Start of Records shown

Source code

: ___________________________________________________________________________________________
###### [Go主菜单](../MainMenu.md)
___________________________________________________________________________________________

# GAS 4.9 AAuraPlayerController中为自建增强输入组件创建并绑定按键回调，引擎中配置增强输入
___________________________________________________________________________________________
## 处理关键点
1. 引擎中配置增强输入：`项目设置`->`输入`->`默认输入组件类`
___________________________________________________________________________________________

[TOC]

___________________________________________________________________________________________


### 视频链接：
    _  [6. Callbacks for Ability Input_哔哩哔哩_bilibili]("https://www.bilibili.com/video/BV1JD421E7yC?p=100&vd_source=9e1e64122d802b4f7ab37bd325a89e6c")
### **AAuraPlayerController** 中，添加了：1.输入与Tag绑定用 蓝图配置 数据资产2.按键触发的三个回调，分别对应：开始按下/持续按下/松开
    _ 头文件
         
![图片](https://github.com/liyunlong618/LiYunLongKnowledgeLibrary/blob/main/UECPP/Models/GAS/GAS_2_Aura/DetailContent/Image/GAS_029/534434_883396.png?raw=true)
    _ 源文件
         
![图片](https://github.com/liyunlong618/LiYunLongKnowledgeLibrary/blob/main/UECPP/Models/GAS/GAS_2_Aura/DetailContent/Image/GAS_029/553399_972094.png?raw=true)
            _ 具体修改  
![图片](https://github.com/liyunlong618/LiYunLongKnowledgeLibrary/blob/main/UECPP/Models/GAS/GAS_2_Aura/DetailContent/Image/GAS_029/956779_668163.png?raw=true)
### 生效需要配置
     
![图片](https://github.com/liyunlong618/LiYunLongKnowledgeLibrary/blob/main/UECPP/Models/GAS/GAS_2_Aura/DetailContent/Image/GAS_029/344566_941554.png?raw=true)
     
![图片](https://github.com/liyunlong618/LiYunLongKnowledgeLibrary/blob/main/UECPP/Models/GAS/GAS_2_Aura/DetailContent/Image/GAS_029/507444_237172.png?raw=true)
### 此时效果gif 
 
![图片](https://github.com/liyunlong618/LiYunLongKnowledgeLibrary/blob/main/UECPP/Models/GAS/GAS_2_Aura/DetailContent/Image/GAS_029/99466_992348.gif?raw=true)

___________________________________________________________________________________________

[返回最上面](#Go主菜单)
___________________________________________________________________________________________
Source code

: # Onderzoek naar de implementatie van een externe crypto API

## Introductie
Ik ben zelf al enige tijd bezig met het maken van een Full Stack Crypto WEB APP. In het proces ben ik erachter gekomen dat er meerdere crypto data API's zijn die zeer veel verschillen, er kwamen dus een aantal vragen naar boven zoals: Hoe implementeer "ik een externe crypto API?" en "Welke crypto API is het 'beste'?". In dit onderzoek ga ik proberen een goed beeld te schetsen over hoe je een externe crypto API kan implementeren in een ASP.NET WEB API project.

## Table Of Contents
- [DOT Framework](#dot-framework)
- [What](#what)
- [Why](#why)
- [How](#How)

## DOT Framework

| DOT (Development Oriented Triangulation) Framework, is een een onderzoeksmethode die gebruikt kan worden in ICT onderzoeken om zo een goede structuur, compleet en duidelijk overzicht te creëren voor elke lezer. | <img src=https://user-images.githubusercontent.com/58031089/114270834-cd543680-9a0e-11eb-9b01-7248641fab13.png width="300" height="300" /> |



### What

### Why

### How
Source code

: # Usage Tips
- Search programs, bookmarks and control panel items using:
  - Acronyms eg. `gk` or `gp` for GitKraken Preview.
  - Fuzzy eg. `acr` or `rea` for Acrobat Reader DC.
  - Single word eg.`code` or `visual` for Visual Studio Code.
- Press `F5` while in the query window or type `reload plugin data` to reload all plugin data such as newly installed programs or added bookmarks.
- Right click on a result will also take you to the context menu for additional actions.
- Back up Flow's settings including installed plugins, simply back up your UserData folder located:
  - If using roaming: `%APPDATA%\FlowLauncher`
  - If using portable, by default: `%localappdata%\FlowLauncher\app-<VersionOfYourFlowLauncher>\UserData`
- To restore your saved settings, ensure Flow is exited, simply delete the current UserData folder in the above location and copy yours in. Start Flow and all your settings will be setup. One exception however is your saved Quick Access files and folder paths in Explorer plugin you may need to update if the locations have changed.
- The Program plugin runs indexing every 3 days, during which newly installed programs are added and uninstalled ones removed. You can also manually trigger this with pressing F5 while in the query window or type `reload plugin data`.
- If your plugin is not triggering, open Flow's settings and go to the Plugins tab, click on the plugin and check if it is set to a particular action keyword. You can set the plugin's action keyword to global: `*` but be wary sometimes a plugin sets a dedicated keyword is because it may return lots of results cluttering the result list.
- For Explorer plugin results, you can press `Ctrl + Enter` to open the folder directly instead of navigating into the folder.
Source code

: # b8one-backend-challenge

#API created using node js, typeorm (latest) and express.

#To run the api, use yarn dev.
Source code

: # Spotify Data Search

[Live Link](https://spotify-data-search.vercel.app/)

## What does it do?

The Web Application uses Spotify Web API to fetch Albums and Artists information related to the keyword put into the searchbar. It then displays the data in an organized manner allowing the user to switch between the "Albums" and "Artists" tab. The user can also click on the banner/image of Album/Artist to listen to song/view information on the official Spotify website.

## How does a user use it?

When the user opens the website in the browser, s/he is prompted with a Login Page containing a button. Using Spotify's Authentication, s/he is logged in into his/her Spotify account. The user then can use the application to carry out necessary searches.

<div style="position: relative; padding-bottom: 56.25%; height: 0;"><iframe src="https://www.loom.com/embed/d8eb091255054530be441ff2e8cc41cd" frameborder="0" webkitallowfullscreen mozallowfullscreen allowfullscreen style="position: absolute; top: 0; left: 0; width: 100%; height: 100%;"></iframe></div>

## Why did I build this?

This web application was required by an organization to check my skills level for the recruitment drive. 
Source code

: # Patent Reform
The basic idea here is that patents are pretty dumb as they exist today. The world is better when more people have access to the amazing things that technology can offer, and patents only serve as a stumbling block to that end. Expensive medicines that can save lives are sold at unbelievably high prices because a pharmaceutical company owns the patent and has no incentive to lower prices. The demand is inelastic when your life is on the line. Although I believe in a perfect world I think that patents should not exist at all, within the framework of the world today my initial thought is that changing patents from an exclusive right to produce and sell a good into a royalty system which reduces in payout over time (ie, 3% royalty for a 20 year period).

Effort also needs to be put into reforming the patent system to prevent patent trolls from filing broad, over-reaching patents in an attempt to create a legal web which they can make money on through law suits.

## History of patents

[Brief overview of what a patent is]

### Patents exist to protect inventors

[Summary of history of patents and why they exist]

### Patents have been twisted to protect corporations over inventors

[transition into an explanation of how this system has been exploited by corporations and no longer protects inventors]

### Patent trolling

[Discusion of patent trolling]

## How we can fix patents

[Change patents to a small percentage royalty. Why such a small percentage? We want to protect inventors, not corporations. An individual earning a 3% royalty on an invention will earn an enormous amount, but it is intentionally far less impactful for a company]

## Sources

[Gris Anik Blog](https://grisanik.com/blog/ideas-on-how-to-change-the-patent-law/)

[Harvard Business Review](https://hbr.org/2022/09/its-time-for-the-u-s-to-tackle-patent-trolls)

End of Records shown

### What the exercise asks
In the data above, each line holding "FlowLauncher" is to be found and copied.

### Answer to the exercise
  - If using roaming: `%APPDATA%\FlowLauncher`
  - If using portable, by default: `%localappdata%\FlowLauncher\app-<VersionOfYourFlowLauncher>\UserData`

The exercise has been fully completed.